New feature of low $p_{T}$ charm quark hadronization in $pp$ collisions at $\sqrt{s}=7$ TeV

TL;DR

This paper proposes a new low transverse momentum charm quark hadronization mechanism in proton-proton collisions at 7 TeV, based on constituent quark combination, challenging the traditional fragmentation picture.

Contribution

It introduces a novel hadronization scenario for low $p_{T}$ charm quarks in $pp$ collisions, supported by data analysis and constituent quark model considerations.

Findings

Data of $p_{T}$ spectra of charm hadrons are well described by the constituent quark combination model.

The results suggest a new hadronization mechanism different from fragmentation at low $p_{T}$.

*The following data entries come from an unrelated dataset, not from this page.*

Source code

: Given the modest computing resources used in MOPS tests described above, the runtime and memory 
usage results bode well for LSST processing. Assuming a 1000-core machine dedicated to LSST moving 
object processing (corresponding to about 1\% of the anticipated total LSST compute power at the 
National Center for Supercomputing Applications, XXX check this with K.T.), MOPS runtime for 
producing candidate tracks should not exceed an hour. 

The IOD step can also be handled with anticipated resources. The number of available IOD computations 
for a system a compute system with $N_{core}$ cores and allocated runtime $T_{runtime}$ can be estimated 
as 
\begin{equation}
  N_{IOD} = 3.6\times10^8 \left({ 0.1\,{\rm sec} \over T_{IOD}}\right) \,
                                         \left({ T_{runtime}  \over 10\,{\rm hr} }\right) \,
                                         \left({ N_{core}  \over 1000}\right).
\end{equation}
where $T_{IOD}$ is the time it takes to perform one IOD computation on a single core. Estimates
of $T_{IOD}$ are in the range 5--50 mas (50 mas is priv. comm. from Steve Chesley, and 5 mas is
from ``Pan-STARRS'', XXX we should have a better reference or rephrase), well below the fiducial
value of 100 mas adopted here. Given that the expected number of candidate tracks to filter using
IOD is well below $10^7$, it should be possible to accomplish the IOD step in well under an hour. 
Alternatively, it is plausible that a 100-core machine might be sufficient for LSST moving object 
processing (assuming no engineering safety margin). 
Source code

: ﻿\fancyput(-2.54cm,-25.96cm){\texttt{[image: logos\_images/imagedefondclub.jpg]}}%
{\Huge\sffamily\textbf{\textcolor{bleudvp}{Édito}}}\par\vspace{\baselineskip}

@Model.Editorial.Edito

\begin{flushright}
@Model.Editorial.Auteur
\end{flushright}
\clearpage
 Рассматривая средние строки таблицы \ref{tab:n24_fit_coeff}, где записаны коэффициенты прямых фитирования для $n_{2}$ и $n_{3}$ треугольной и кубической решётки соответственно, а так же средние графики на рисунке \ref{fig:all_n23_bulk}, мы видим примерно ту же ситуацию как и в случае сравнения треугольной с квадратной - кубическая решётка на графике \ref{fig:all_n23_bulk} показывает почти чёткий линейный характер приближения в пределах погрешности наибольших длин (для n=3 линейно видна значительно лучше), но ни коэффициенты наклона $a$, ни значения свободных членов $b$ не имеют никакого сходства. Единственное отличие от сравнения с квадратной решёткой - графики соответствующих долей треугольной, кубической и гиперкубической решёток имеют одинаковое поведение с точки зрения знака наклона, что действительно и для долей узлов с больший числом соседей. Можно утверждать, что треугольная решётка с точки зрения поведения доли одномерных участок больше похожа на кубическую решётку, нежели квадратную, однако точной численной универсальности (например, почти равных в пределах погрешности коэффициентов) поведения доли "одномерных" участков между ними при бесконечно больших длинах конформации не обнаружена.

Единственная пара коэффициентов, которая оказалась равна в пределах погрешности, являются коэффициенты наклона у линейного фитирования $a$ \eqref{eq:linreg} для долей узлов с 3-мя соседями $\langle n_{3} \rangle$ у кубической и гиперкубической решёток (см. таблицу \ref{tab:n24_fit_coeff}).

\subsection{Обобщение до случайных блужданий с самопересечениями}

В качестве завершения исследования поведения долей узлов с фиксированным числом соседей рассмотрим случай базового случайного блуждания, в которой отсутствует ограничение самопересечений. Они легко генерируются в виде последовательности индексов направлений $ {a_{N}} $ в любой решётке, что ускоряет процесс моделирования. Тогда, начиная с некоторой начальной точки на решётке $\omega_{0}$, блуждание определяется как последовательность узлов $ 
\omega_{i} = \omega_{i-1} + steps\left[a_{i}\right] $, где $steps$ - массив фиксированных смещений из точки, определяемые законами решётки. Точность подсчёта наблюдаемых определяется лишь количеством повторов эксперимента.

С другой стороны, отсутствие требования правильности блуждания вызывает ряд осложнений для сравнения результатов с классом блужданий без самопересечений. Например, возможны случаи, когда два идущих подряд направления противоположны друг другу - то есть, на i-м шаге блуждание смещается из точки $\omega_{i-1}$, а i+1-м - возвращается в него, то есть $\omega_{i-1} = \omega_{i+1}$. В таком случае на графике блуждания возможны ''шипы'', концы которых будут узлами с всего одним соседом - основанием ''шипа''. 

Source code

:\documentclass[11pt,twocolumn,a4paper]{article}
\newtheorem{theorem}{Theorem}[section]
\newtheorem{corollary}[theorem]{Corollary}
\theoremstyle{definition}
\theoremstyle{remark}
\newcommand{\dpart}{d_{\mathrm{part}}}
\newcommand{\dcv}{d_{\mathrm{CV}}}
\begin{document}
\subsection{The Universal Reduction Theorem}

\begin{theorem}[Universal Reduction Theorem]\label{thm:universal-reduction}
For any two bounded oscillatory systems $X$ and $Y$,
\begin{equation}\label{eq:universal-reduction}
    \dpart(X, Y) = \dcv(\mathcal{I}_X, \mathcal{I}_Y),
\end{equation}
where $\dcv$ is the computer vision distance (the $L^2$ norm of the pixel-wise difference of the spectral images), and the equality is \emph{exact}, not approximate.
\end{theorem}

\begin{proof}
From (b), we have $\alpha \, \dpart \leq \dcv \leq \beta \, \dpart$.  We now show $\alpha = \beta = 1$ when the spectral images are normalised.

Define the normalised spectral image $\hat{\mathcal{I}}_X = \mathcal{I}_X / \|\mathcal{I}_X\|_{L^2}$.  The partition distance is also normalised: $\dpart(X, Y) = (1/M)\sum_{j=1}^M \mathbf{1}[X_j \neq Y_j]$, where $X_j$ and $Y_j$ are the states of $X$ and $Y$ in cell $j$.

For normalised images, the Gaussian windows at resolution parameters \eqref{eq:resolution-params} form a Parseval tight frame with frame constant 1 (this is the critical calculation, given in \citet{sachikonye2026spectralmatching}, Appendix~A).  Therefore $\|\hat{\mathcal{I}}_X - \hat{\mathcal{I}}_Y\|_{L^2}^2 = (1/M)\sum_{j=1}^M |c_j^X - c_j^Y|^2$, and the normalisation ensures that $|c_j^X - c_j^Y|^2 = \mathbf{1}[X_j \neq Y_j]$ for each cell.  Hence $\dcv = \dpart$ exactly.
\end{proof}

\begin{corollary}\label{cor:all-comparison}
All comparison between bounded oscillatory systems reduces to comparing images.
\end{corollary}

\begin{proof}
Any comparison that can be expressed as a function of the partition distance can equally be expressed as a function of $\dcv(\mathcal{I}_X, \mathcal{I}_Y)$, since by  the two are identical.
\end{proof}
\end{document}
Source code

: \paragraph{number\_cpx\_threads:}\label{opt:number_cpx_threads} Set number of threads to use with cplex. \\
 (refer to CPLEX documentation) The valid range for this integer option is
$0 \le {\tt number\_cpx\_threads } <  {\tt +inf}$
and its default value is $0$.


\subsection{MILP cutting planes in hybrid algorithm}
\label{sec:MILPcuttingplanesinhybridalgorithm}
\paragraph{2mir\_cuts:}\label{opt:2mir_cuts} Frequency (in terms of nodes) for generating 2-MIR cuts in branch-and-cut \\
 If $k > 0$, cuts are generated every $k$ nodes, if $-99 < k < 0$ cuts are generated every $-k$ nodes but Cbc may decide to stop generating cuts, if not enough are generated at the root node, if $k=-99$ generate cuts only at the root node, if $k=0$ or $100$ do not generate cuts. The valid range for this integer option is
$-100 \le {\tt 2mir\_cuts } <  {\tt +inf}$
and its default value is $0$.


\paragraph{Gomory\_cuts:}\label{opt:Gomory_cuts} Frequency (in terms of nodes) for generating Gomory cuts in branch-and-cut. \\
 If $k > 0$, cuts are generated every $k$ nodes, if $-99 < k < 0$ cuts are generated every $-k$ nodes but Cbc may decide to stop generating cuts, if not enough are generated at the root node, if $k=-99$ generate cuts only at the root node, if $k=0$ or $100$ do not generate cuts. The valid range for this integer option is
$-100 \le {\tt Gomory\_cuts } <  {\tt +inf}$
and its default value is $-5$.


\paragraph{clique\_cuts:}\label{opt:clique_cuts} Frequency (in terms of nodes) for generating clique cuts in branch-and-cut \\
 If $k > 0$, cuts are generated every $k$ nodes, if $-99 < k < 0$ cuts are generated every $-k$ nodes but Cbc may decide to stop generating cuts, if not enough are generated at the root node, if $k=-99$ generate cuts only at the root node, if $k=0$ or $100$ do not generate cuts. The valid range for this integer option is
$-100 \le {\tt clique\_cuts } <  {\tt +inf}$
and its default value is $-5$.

Supports the effective constituent quark degrees of freedom in small systems at LHC energies.

Abstract

Treating the light-flavor constituent quarks and antiquarks that can well describe the data of light-flavor hadrons in $pp$ collisions at $\sqrt{s}=7$ TeV as the underlying source of chromatically neutralizing the charm quarks of low transverse momenta ($p_{T}$), we show that the experimental data of $p_{T}$ spectra of single-charm hadrons $D^{0,+}$, $D^{*+}$ $D_{s}^{+}$, $\Lambda_{c}^{+}$ and $\Xi_{c}^{0}$ at mid-rapidity in the low $p_{T}$ range ($2\lesssim p_{T}\lesssim7$ GeV/$c$) in $pp$ collisions at $\sqrt{s}=7$ TeV can be well understood by the equal-velocity combination of perturbatively-created charm quarks and those light-flavor constituent quarks and antiquarks. This suggests a possible new scenario of low $p_{T}$ charm quark hadronization, in contrast to the traditional fragmentation mechanism, in $pp$ collisions at LHC energies. This is also another support for the exhibition of the effective constituent quark degrees of freedom for the small parton system created in $pp$ collisions at LHC energies.